Required action.
Which lines of the data include the string "return"? List them all.
Extracted material below:
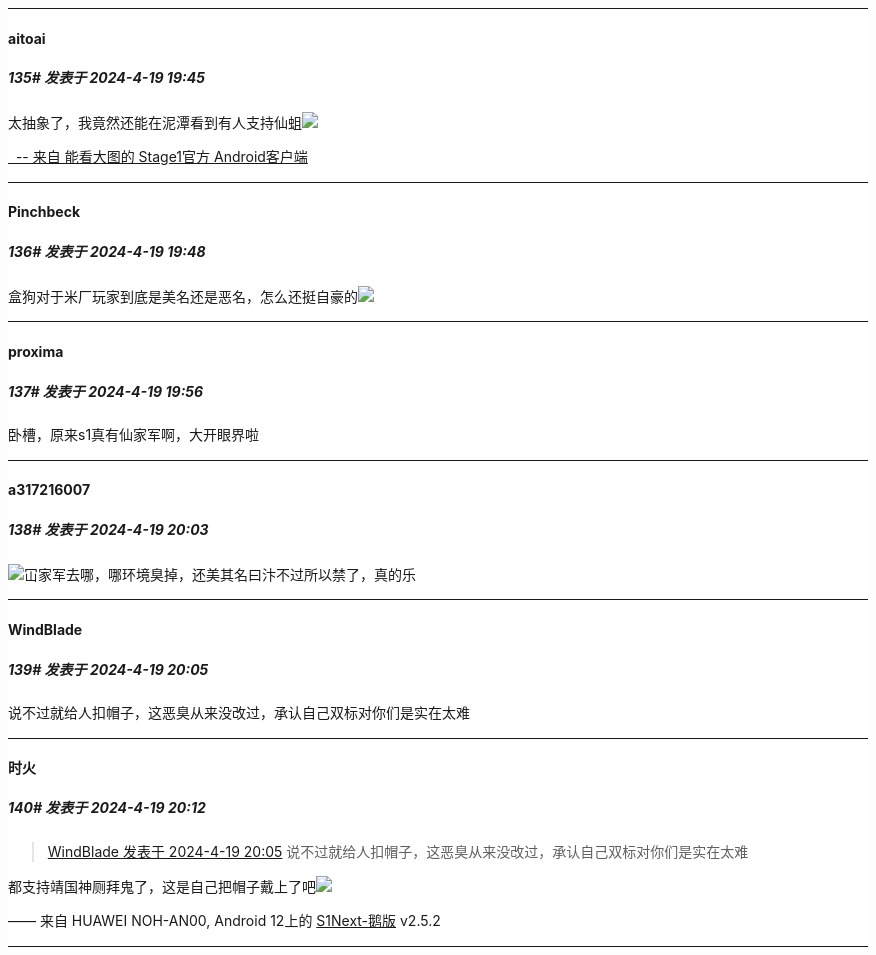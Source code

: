 *****

####  aitoai  
##### 135#       发表于 2024-4-19 19:45

太抽象了，我竟然还能在泥潭看到有人支持仙蛆<img src="https://static.saraba1st.com/image/smiley/face2017/108.png" referrerpolicy="no-referrer">

[  -- 来自 能看大图的 Stage1官方 Android客户端](https://www.coolapk.com/apk/140634)


*****

####  Pinchbeck  
##### 136#       发表于 2024-4-19 19:48

盒狗对于米厂玩家到底是美名还是恶名，怎么还挺自豪的<img src="https://static.saraba1st.com/image/smiley/face2017/067.png" referrerpolicy="no-referrer">


*****

####  proxima  
##### 137#       发表于 2024-4-19 19:56

卧槽，原来s1真有仙家军啊，大开眼界啦


*****

####  a317216007  
##### 138#       发表于 2024-4-19 20:03

<img src="https://static.saraba1st.com/image/smiley/face2017/067.png" referrerpolicy="no-referrer">冚家军去哪，哪环境臭掉，还美其名曰汴不过所以禁了，真的乐

*****

####  WindBlade  
##### 139#       发表于 2024-4-19 20:05

说不过就给人扣帽子，这恶臭从来没改过，承认自己双标对你们是实在太难


*****

####  时火  
##### 140#       发表于 2024-4-19 20:12

<blockquote><a href="httphttps://bbs.saraba1st.com/2b/forum.php?mod=redirect&amp;goto=findpost&amp;pid=64653647&amp;ptid=2180540" target="_blank">WindBlade 发表于 2024-4-19 20:05</a>
说不过就给人扣帽子，这恶臭从来没改过，承认自己双标对你们是实在太难</blockquote>
都支持靖国神厕拜鬼了，这是自己把帽子戴上了吧<img src="https://static.saraba1st.com/image/smiley/face2017/067.png" referrerpolicy="no-referrer">

—— 来自 HUAWEI NOH-AN00, Android 12上的 [S1Next-鹅版](https://github.com/ykrank/S1-Next/releases) v2.5.2

*****
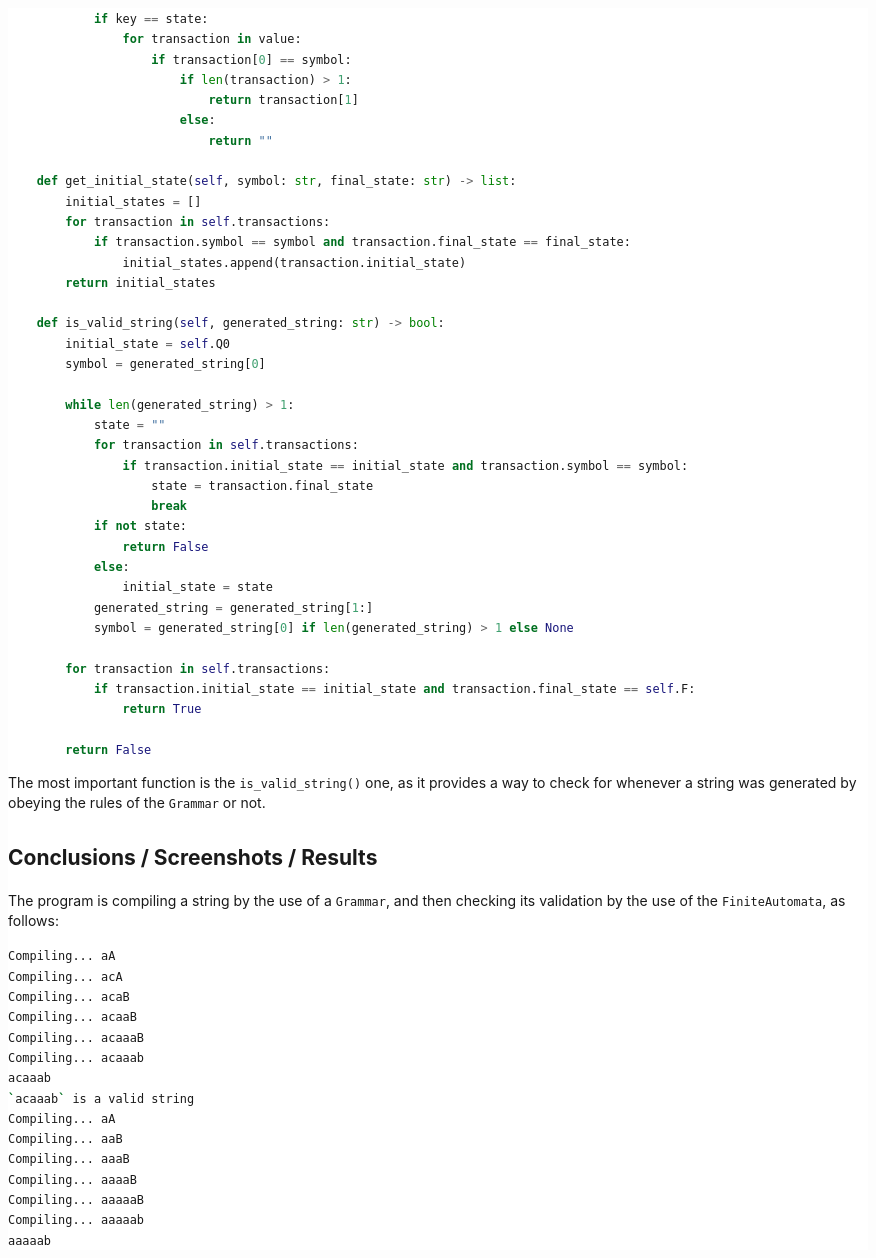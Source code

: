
 ```python
            if key == state:
                for transaction in value:
                    if transaction[0] == symbol:
                        if len(transaction) > 1:
                            return transaction[1] 
                        else: 
                            return ""
    
    def get_initial_state(self, symbol: str, final_state: str) -> list:
        initial_states = []
        for transaction in self.transactions:
            if transaction.symbol == symbol and transaction.final_state == final_state:
                initial_states.append(transaction.initial_state)
        return initial_states

    def is_valid_string(self, generated_string: str) -> bool:
        initial_state = self.Q0 
        symbol = generated_string[0]

        while len(generated_string) > 1:
            state = ""
            for transaction in self.transactions:
                if transaction.initial_state == initial_state and transaction.symbol == symbol:
                    state = transaction.final_state
                    break
            if not state:
                return False
            else: 
                initial_state = state
            generated_string = generated_string[1:]
            symbol = generated_string[0] if len(generated_string) > 1 else None 

        for transaction in self.transactions:
            if transaction.initial_state == initial_state and transaction.final_state == self.F:
                return True

        return False

```

The most important function is the `is_valid_string()` one, as it provides a way to check for whenever a string was generated by obeying the rules of the `Grammar` or not.

## Conclusions / Screenshots / Results

The program is compiling a string by the use of a `Grammar`, and then checking its validation by the use of the `FiniteAutomata`, as follows:

```bash
Compiling... aA
Compiling... acA
Compiling... acaB
Compiling... acaaB
Compiling... acaaaB
Compiling... acaaab
acaaab
`acaaab` is a valid string
Compiling... aA
Compiling... aaB
Compiling... aaaB
Compiling... aaaaB
Compiling... aaaaaB
Compiling... aaaaab
aaaaab
```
End of Extracted material.
Response area.
                            return transaction[1] 
                            return ""
        return initial_states
                return False
                return True
        return False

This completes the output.